Gerhard Merz: CDU Vorschläge zur Stärkung kinderreicher Familien sind wenig durchdacht

Der sozial- und familienpolitische Sprecher der SPD-Landtagsfraktion Gerhard Merz hat das heute in Wiesbaden vorgestellte Positionspapier der CDU-Landtagsfraktionen aus Hessen, Rheinland-Pfalz und Baden-Württemberg als „Ausdruck eines rückwärtsgewandten Familienbildes“ kritisiert. „Die CDU beschwört wieder einmal die heile Welt, in der es die klassische Familie mit Mutter, Vater und mehreren Kinder gibt. Dies entspricht jedoch nicht mehr der Realität. Es besteht durchaus die Notwendigkeit, kinderreiche Familien zu unterstützen.

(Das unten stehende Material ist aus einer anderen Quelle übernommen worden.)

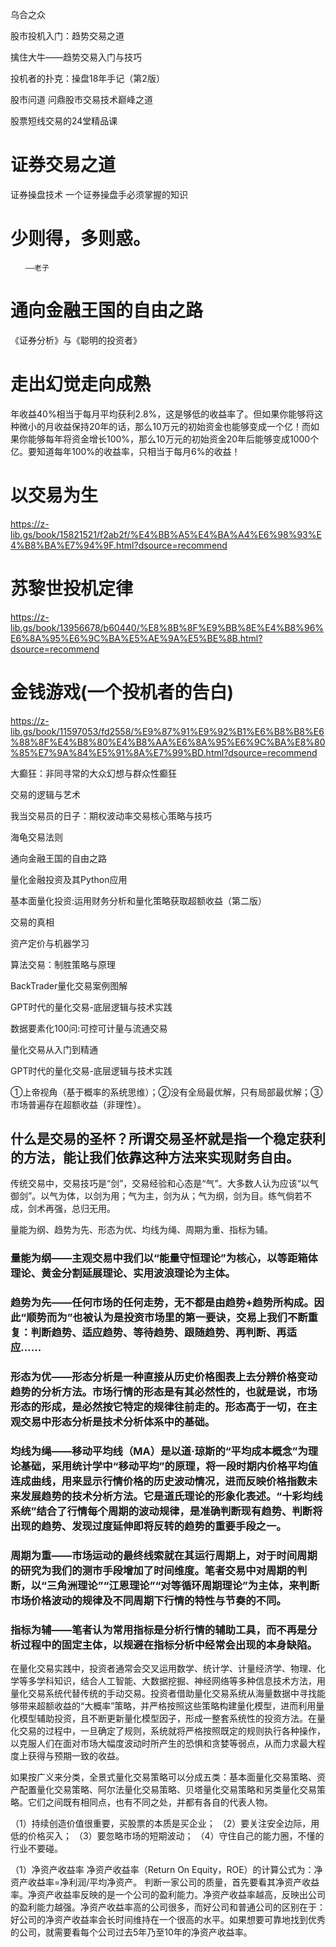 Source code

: 乌合之众

股市投机入门：趋势交易之道

擒住大牛——趋势交易入门与技巧

投机者的扑克：操盘18年手记（第2版）

股市问道 问鼎股市交易技术巅峰之道

股票短线交易的24堂精品课

# 证券交易之道

证券操盘技术 一个证券操盘手必须掌握的知识

# 少则得，多则惑。
	　　——老子

# 通向金融王国的自由之路
《证券分析》与《聪明的投资者》
#  走出幻觉走向成熟
年收益40%相当于每月平均获利2.8%，这是够低的收益率了。但如果你能够将这种微小的月收益保持20年的话，那么10万元的初始资金也能够变成一个亿！而如果你能够每年将资金增长100%，那么10万元的初始资金20年后能够变成1000个亿。要知道每年100%的收益率，只相当于每月6%的收益！

# 以交易为生
https://z-lib.gs/book/15821521/f2ab2f/%E4%BB%A5%E4%BA%A4%E6%98%93%E4%B8%BA%E7%94%9F.html?dsource=recommend

# 苏黎世投机定律
https://z-lib.gs/book/13956678/b60440/%E8%8B%8F%E9%BB%8E%E4%B8%96%E6%8A%95%E6%9C%BA%E5%AE%9A%E5%BE%8B.html?dsource=recommend

# 金钱游戏(一个投机者的告白)
https://z-lib.gs/book/11597053/fd2558/%E9%87%91%E9%92%B1%E6%B8%B8%E6%88%8F%E4%B8%80%E4%B8%AA%E6%8A%95%E6%9C%BA%E8%80%85%E7%9A%84%E5%91%8A%E7%99%BD.html?dsource=recommend

大癫狂：非同寻常的大众幻想与群众性癫狂

交易的逻辑与艺术

我当交易员的日子：期权波动率交易核心策略与技巧

海龟交易法则

通向金融王国的自由之路

量化金融投资及其Python应用

基本面量化投资:运用财务分析和量化策略获取超额收益（第二版）

交易的真相

资产定价与机器学习

算法交易：制胜策略与原理

BackTrader量化交易案例图解

GPT时代的量化交易-底层逻辑与技术实践

数据要素化100问:可控可计量与流通交易

量化交易从入门到精通

GPT时代的量化交易-底层逻辑与技术实践

①上帝视角（基于概率的系统思维）；②没有全局最优解，只有局部最优解；③市场普遍存在超额收益（非理性）。

## 什么是交易的圣杯？所谓交易圣杯就是指一个稳定获利的方法，能让我们依靠这种方法来实现财务自由。
传统交易中，交易技巧是“剑”，交易经验和心态是“气”。大多数人认为应该“以气御剑”。以气为体，以剑为用；气为主，剑为从；气为纲，剑为目。练气倘若不成，剑术再强，总归无用。

量能为纲、趋势为先、形态为优、均线为绳、周期为重、指标为辅。

  ### 量能为纲——主观交易中我们以“能量守恒理论”为核心，以等距箱体理论、黄金分割延展理论、实用波浪理论为主体。

 ###  趋势为先——任何市场的任何走势，无不都是由趋势+趋势所构成。因此“顺势而为”也被认为是投资市场里的第一要诀，交易上我们不断重复：判断趋势、适应趋势、等待趋势、跟随趋势、再判断、再适应……

  ### 形态为优——形态分析是一种直接从历史价格图表上去分辨价格变动趋势的分析方法。市场行情的形态是有其必然性的，也就是说，市场形态的形成，是必然按它特定的规律往前走的。形态高于一切，在主观交易中形态分析是技术分析体系中的基础。

  ### 均线为绳——移动平均线（MA）是以道·琼斯的“平均成本概念”为理论基础，采用统计学中“移动平均”的原理，将一段时期内价格平均值连成曲线，用来显示行情价格的历史波动情况，进而反映价格指数未来发展趋势的技术分析方法。它是道氏理论的形象化表述。“十彩均线系统”结合了行情每个周期的波动规律，是准确判断现有趋势、判断将出现的趋势、发现过度延伸即将反转的趋势的重要手段之一。

 ### 周期为重——市场运动的最终线索就在其运行周期上，对于时间周期的研究为我们的测市手段增加了时间维度。笔者交易中对周期的判断，以“三角洲理论”“江恩理论”“对等循环周期理论”为主体，来判断市场价格波动的规律及不同周期下行情的特性与节奏的不同。

 ###  指标为辅——笔者认为常用指标是分析行情的辅助工具，而不再是分析过程中的固定主体，以规避在指标分析中经常会出现的本身缺陷。

在量化交易实践中，投资者通常会交叉运用数学、统计学、计量经济学、物理、化学等多学科知识，结合人工智能、大数据挖掘、神经网络等多种信息技术方法，用量化交易系统代替传统的手动交易。投资者借助量化交易系统从海量数据中寻找能够带来超额收益的“大概率”策略，并严格按照这些策略构建量化模型，进而利用量化模型辅助投资，且不断更新量化模型因子，形成一整套系统性的投资方法。在量化交易的过程中，一旦确定了规则，系统就将严格按照既定的规则执行各种操作，以克服人们在面对市场大幅度波动时所产生的恐惧和贪婪等弱点，从而力求最大程度上获得与预期一致的收益。

如果按广义来分类，全景式量化交易策略可以分成五类：基本面量化交易策略、资产配置量化交易策略、阿尔法量化交易策略、贝塔量化交易策略和另类量化交易策略。它们之间既有相同点，也有不同之处，并都有各自的代表人物。

（1）持续创造价值很重要，买股票的本质是买企业；
	（2）要关注安全边际，用低的价格买入；
	（3）要忽略市场的短期波动；
	（4）守住自己的能力圈，不懂的行业不要碰。


 （1）净资产收益率
	净资产收益率（Return On Equity，ROE）的计算公式为：净资产收益率=净利润/平均净资产。
	判断一家公司的质量，首先要看其净资产收益率。净资产收益率反映的是一个公司的盈利能力。净资产收益率越高，反映出公司的盈利能力越强。净资产收益率高的公司很多，而好公司和普通公司的区别在于：好公司的净资产收益率会长时间维持在一个很高的水平。如果想要可靠地找到优秀的公司，就需要看每个公司过去5年乃至10年的净资产收益率。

Dies jedoch als vordringlichste Maßnahme im Bereich der Familienförderung zu präsentieren wird weder den Betroffenen, noch den realen Problemen und einer an den Bedürfnissen der überwiegenden Mehrzahl der Familien ausgerichteten Politik gerecht“, sagte Merz am Freitag in Wiesbaden.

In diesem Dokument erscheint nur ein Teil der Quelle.